◆ YOUR OBJECTIVE
Which lines below contain the word "language"? Copy each one.

◆ ENTRIES PROVIDED
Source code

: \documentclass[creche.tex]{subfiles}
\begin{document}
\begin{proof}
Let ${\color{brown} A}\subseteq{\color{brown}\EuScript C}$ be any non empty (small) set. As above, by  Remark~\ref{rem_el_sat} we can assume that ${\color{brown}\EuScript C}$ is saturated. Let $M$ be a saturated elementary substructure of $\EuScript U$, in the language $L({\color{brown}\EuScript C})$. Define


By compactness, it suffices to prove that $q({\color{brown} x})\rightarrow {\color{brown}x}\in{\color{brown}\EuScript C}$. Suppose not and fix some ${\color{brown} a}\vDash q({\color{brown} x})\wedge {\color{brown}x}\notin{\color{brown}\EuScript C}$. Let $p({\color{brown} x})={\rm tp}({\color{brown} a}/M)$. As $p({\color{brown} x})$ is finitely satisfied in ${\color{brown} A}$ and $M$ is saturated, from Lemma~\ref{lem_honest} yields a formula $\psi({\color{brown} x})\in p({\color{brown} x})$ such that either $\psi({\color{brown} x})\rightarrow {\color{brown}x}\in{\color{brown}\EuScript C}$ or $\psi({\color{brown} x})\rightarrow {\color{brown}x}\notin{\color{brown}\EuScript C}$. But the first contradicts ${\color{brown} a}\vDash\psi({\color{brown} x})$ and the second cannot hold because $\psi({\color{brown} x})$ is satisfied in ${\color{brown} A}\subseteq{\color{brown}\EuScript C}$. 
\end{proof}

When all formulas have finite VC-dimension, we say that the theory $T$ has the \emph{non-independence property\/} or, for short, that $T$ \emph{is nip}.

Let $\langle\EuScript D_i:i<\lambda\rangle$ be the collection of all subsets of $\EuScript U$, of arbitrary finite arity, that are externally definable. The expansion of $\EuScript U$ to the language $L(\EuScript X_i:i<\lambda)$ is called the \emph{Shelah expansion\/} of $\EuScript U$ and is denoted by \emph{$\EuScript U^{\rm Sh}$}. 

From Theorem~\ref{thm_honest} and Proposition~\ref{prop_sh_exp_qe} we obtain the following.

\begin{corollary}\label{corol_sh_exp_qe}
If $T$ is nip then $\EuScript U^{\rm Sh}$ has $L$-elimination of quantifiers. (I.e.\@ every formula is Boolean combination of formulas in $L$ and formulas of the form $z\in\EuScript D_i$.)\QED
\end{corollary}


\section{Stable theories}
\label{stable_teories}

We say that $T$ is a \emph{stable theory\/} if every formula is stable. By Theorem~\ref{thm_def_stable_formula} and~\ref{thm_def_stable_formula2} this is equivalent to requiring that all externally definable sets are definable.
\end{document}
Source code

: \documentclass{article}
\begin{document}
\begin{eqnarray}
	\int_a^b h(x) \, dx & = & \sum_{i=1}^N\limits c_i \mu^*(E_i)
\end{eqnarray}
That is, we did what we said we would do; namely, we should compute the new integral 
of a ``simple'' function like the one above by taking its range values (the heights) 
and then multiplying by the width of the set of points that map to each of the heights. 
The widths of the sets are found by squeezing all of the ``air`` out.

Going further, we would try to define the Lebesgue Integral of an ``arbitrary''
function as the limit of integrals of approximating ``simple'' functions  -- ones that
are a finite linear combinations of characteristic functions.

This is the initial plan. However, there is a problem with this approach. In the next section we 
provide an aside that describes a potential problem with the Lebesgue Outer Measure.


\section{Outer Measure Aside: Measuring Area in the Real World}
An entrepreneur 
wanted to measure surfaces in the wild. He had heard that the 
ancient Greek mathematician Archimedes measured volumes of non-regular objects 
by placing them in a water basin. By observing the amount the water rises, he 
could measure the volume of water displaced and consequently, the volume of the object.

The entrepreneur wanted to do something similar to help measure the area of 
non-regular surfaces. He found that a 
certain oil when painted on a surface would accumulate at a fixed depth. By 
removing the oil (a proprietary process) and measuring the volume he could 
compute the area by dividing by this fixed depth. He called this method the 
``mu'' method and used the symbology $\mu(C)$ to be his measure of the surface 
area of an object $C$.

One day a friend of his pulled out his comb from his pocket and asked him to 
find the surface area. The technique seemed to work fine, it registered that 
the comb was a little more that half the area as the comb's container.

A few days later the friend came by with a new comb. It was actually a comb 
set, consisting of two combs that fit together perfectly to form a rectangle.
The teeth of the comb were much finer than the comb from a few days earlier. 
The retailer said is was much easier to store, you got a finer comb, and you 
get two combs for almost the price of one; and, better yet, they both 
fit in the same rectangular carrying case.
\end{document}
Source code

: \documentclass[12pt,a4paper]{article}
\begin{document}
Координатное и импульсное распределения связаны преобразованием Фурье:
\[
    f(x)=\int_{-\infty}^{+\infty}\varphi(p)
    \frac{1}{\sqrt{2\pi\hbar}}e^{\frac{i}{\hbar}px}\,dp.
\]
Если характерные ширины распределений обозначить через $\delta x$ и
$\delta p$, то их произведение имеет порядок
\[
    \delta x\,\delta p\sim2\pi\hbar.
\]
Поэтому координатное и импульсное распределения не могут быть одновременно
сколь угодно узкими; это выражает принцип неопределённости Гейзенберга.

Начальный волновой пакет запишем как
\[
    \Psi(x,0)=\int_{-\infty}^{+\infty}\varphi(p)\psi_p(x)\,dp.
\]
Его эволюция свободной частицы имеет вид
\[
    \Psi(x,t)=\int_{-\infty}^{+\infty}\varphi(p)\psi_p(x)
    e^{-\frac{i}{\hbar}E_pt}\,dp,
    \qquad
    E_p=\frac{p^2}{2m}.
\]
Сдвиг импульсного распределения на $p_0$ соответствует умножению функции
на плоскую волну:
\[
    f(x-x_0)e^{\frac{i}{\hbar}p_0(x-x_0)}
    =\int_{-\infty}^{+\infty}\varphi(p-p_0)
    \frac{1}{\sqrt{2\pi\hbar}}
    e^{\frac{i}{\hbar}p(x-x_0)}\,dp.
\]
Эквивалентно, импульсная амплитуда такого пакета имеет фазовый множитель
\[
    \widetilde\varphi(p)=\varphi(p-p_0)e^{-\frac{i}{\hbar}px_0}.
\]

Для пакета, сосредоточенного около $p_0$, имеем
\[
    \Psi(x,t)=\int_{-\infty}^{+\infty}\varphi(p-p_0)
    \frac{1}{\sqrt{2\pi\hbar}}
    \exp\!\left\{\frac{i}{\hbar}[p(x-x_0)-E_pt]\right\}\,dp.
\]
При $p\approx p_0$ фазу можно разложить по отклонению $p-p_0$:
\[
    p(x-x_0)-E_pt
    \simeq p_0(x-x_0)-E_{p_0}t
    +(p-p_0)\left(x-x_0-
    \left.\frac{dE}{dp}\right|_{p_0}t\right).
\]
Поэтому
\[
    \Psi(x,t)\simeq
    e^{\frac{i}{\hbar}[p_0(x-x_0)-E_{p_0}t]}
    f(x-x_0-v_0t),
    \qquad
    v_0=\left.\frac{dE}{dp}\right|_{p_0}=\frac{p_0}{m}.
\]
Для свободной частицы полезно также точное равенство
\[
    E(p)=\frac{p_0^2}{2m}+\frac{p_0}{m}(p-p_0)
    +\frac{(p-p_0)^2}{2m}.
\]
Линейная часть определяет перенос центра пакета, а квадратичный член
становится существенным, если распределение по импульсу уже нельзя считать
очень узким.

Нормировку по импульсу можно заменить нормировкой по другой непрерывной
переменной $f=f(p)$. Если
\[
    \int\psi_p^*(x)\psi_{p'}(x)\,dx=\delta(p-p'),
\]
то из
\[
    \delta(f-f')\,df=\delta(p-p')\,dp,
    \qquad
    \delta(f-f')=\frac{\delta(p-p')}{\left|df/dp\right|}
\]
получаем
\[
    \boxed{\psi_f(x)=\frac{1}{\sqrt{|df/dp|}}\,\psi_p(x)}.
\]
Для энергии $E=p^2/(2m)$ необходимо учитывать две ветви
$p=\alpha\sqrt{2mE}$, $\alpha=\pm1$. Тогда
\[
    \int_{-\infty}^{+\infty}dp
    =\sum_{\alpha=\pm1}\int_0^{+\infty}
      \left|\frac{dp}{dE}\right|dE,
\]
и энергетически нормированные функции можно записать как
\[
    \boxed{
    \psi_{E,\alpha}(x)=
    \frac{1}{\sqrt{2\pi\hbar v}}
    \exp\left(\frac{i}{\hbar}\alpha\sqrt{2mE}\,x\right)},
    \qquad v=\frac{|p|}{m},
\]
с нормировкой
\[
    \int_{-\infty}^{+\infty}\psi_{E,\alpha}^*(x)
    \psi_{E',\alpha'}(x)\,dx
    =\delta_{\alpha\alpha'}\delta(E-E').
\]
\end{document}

◆ EXERCISE RESPONSE
Let ${\color{brown} A}\subseteq{\color{brown}\EuScript C}$ be any non empty (small) set. As above, by  Remark~\ref{rem_el_sat} we can assume that ${\color{brown}\EuScript C}$ is saturated. Let $M$ be a saturated elementary substructure of $\EuScript U$, in the language $L({\color{brown}\EuScript C})$. Define
Let $\langle\EuScript D_i:i<\lambda\rangle$ be the collection of all subsets of $\EuScript U$, of arbitrary finite arity, that are externally definable. The expansion of $\EuScript U$ to the language $L(\EuScript X_i:i<\lambda)$ is called the \emph{Shelah expansion\/} of $\EuScript U$ and is denoted by \emph{$\EuScript U^{\rm Sh}$}. 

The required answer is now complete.